Material for the task:

=== Begin Enclosure ===

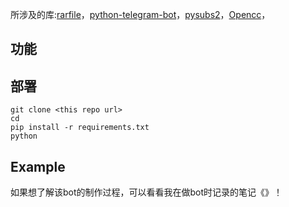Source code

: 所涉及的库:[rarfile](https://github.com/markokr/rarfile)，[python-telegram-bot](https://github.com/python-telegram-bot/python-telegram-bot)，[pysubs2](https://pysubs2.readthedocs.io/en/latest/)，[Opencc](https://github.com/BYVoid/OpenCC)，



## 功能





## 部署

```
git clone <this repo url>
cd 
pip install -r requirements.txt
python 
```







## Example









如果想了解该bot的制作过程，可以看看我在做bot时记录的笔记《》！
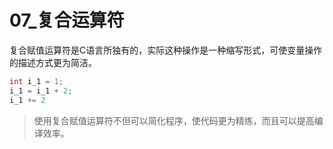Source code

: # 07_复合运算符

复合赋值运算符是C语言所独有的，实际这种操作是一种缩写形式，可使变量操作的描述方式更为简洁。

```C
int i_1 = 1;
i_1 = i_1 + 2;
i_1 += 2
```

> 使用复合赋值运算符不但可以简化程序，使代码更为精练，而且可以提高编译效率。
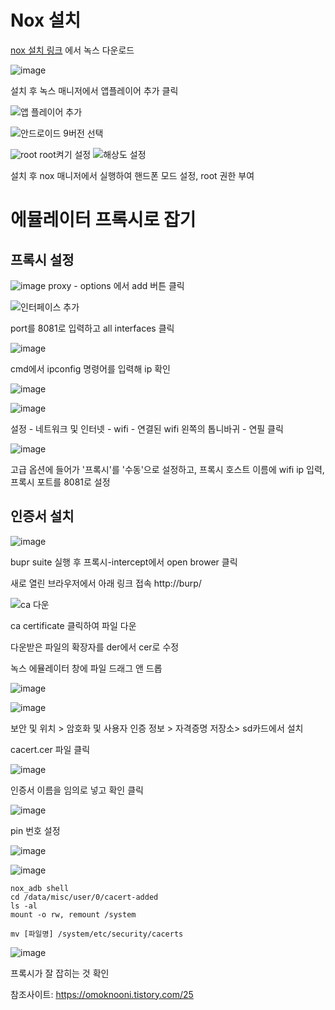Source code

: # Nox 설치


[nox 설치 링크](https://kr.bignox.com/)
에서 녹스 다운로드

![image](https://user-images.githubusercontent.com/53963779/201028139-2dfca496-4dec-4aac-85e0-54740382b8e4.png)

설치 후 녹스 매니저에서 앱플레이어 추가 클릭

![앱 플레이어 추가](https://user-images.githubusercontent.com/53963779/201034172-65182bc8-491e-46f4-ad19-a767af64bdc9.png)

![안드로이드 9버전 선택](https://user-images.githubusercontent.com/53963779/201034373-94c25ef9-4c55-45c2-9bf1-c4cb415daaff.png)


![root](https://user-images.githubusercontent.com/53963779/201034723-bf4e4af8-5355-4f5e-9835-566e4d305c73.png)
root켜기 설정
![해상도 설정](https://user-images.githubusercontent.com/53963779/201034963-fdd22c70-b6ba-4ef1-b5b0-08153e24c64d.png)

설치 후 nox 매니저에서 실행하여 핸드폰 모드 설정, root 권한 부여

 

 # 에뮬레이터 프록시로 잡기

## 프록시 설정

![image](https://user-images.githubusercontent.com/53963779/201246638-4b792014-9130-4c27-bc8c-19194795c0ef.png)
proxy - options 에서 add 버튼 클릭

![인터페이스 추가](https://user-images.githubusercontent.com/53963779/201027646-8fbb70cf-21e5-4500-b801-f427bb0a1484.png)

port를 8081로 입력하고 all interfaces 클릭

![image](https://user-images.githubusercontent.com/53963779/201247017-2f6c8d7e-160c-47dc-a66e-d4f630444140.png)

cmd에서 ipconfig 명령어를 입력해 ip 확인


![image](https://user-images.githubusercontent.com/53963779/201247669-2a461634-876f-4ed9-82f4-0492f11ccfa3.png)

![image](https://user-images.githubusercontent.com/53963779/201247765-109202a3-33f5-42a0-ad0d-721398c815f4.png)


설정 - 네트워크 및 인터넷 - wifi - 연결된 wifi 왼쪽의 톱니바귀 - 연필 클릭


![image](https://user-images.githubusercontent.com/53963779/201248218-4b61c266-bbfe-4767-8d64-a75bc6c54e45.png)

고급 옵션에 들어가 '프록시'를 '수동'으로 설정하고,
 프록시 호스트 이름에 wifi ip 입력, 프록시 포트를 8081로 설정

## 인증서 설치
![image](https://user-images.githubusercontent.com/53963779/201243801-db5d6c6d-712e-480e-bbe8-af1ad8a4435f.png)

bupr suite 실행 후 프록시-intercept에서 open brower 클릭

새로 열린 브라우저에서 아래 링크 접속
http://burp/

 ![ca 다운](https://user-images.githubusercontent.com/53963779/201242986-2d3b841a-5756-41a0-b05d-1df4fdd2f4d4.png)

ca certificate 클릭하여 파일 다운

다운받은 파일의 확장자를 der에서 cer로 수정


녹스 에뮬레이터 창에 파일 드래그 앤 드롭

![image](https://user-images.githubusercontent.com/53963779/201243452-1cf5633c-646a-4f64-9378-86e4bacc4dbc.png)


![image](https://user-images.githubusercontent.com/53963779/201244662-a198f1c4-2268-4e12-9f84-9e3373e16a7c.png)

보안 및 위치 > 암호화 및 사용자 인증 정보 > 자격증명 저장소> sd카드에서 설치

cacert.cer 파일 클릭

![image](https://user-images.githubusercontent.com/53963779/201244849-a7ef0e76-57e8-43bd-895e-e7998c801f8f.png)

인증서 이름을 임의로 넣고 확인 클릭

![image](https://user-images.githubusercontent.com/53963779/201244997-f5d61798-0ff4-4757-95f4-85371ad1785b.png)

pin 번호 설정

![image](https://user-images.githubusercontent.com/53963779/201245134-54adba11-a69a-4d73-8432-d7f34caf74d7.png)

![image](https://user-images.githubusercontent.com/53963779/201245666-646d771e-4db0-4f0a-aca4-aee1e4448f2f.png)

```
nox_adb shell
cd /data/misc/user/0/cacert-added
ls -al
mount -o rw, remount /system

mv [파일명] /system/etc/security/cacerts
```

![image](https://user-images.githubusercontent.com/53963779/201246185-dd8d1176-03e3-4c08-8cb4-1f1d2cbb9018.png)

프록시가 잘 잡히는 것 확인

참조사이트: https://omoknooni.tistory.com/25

=== End Enclosure ===
=== Begin Enclosure ===

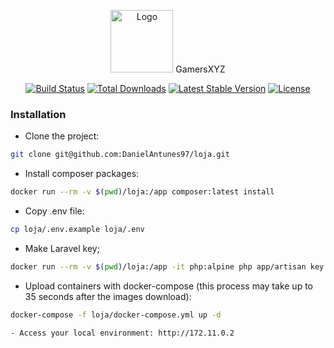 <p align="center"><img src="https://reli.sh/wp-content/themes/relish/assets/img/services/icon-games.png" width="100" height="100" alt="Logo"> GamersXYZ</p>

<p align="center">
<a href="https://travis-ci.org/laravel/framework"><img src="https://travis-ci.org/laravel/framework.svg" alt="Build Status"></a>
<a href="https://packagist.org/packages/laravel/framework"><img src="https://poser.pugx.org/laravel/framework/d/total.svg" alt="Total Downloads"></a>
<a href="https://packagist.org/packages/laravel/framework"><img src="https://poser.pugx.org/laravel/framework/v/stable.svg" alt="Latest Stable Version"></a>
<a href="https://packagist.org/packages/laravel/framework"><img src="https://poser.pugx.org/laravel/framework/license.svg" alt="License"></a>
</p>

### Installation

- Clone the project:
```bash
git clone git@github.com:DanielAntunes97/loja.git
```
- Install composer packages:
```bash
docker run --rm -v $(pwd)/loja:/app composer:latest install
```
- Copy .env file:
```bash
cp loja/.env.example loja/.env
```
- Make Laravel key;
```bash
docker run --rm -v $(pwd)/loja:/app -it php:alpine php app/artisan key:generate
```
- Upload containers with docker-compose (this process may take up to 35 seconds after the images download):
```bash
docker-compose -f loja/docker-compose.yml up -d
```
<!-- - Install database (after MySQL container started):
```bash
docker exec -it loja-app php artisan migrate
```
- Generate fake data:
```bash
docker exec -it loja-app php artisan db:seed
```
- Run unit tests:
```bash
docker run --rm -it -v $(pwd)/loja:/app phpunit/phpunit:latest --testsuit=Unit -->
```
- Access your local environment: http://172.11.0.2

=== End Enclosure ===

Assignment:
Look through the entries for the string "after". Every line that has it belongs in the answer.

Answer section:
- Upload containers with docker-compose (this process may take up to 35 seconds after the images download):
<!-- - Install database (after MySQL container started):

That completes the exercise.